Analysis and decision
[19]
The Crown presented the case throughout as wholly dependent on the traditional
application of Moorov between two complainers. The trial judge complicated matters by
directing the jury that corroboration by distress could be found in relation to the June
incident at Dalkeith Country Park. Given the discussion which had taken place, and the
nature of the evidence, he misdirected himself in doing so; and he misdirected the jury.
10
[20]
He misdirected himself in that it was procedurally inappropriate for him to have
given the direction without raising the issue with parties, when (a) there had been a detailed
discussion in which the Advocate Depute made it clear that the sole basis for approaching
the case was Moorov; (b) where the judge appeared to have acknowledged this to be correct;
and (c) both parties had addressed the jury on that common understanding. This formed
the basis of a ground of appeal based on procedural unfairness and we consider that ground
to be well-founded. Indeed, the Solicitor General virtually conceded as much. She drew an
analogy with the issue of alternative verdicts, recognising that there may be situations where
the trial judge requires to give a direction on an alternative verdict even where that has not
been canvassed with the parties: Duncan v HM Advocate 2019 JC 9. By analogy the same
may be said in respect of other directions. However, she did not go as far as suggesting that
this was one such case. In her oral submissions she stated that this ground of appeal was the
most difficult area for the Crown; and that she had considerable reservations about whether
the procedure could be regarded as a fair one, but did not formally concede the appeal on
this point.
[21]
It is beyond doubt that it is the responsibility of the trial judge to formulate the
appropriate legal directions to give a jury, including those in relation to corroboration, and
to direct the jury on all reasonably available sources of corroboration, whether or not these
are referred to or relied upon by the Advocate Depute or defence counsel (see Garland v HM
Advocate 2021 JC 118, para 20). It is equally the case that, as with a direction on alternative
verdicts the judge may require to do so
"... even if, by that time, it may be too late to seek the views of the parties on the
appropriateness of giving the direction." (Duncan v HM Advocate, para 28).
11
[22]
It is a common, although not inevitable or mandatory, practice, for a discussion to
take place at the conclusion of the evidence and prior to the speeches, during which such
matters may be canvassed (Duncan; Ferguson v HM Advocate 2009 SLT 67; Hopkinson v HM
Advocate 2009 SLT 292; Miller v HM Advocate 2021 SCCR 289). The practice is well-
established and is referred to in detail in the Jury Manual under the heading "Judicial
Management of Jury Trials".
[23]
While the practice is neither mandatory nor inevitable, if the judge chooses, prior to
the speeches, to engage in a discussion with parties determining the source and nature of the
corroborating evidence to be relied upon, fairness demands that he should raise with parties
any alternative approaches to corroboration which he considers to arise or upon which he
intends to direct the jury.
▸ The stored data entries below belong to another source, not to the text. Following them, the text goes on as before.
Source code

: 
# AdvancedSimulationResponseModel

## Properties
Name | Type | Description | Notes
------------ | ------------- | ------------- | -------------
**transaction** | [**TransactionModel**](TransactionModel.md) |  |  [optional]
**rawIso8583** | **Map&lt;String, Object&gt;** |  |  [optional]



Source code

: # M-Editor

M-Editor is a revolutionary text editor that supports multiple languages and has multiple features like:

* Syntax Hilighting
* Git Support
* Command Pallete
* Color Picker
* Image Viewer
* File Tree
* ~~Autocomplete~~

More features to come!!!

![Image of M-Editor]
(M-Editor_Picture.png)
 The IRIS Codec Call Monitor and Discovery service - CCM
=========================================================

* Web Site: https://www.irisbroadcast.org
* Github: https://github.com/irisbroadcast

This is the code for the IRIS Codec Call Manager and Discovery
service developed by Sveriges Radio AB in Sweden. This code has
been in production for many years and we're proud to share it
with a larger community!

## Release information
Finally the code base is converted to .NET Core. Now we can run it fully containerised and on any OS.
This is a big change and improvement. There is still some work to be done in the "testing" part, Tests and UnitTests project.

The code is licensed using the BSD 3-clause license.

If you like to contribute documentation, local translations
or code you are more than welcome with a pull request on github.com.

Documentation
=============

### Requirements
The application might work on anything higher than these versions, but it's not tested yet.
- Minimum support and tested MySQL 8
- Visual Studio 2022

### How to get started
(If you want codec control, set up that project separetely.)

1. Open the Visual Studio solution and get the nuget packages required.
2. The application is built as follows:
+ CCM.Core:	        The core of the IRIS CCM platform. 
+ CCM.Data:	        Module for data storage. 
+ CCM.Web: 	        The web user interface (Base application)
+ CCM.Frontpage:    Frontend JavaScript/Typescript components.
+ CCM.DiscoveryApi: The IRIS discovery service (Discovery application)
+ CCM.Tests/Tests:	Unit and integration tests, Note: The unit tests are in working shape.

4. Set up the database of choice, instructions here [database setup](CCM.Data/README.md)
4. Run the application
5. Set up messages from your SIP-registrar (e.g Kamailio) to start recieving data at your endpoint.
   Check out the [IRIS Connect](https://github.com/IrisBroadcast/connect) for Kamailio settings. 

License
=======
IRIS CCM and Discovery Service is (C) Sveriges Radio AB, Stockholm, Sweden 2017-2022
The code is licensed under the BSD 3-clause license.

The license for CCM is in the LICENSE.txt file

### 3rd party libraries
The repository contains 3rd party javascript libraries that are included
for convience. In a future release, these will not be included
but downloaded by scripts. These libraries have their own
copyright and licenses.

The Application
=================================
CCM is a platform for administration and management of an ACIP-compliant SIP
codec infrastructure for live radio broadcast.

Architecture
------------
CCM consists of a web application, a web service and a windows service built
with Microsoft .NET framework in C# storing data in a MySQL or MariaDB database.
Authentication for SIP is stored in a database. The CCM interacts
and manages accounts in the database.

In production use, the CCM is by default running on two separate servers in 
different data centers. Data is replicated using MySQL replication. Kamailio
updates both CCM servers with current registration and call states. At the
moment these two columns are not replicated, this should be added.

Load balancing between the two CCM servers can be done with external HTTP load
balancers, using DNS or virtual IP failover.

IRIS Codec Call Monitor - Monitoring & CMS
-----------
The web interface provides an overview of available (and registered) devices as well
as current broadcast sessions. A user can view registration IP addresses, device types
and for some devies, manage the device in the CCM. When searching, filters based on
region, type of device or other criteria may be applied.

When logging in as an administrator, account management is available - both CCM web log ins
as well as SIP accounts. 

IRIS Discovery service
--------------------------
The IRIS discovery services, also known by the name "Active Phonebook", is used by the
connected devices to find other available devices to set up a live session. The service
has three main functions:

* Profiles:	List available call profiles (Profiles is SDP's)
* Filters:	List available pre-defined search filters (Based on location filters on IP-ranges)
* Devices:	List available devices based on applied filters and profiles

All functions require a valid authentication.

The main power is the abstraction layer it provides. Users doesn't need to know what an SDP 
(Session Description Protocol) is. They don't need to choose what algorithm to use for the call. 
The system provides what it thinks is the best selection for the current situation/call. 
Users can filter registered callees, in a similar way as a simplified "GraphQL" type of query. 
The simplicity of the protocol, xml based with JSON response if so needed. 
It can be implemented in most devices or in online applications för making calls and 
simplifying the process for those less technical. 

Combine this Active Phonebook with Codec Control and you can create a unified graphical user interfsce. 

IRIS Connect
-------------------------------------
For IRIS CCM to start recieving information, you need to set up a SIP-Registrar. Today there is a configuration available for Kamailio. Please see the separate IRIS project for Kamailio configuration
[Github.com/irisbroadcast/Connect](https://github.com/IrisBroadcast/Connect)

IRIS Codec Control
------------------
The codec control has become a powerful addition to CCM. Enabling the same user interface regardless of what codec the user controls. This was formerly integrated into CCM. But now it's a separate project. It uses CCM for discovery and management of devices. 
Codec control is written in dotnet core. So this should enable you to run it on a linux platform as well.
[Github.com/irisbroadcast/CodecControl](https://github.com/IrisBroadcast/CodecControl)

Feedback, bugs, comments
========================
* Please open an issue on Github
Here the issue went to the very root of the Crown case in respect
of part of charge 2. It was abundantly clear that the issue had not occurred to either counsel
and that they would not therefore address it in speeches. The main reason for a judge to
raise an issue with parties at the close of the evidence is so that it may be addressed by them
as they see fit in the course of their speeches. The actions of the judge deprived parties of
that opportunity. In the present case, it is clear from the submissions made by counsel for
the appellant after the verdict was returned, that she considered corroboration by distress
not to have arisen in the way suggested by the trial judge. Raising the issue with the parties
would have enabled this to be ventilated, and would have enabled the judge to be reminded
that in any event there was no corroboration of penetration regarding the June incident, and
that regardless of the value to be placed on the evidence of apparent distress, as the law
currently stands (Smith v Lees), no conviction on that incident could follow in the absence of
the application of Moorov. The procedure was manifestly unfair and prejudicial to the
defence, and on this basis alone the appeal has to succeed.
12
[24]
The absence of corroboration per Smith v Lees also means that the direction to the jury
constituted a misdirection, but even were that not the case we consider that it was a
misdirection in the circumstances of this case to direct the jury that the evidence of distress,
such as it was, was in law available to them as corroboration. We say more of this below
when dealing with the Crown's submissions as to the possibility of a substitute verdict.
[25]
As it transpired, the jury clearly felt unable to apply Moorov since they acquitted in
respect of the charge involving the other complainer. The fact that they also acquitted on the
remaining charges concerning the present complainer is significant in this respect. The only
possible basis for any verdict of guilt on charge 2 therefore was the direction relating to
distress. The jury returned a verdict which indicated guilt in respect of both the March and
the June incidents. Given that the clear direction was that corroboration by distress could
only apply to the June incident that verdict is inept. There was no conceivable route to the
verdict which the jury returned, and the Solicitor General was well advised not to support it.
A substitute verdict
[26]
Nevertheless, the Crown sought to preserve the conviction on the basis that
distress was "in fact and in law" available as corroboration of the complainer's
evidence; and that
on the evidence, the distress in question applied to the March and not the June
incident.
[27]
It is well established that distress may have corroborative value where the jury can
be satisfied that the distress was a genuine and spontaneous reaction to, and was caused by,
the conduct complained of rather than wholly a reaction to something extraneous. In Moore
v HM Advocate 1990 JC 371, at p376/7, Lord Hope observed that the value of an observed
13
condition of shock or distress as evidence lies in its spontaneity and its independence, and in
the relationship which it bears to the event. In another case he observed:
"...it is not in doubt that the distress must be related to the activity which it is said to
corroborate." (McLellan v HM Advocate 1992 SCCR 171, p 179)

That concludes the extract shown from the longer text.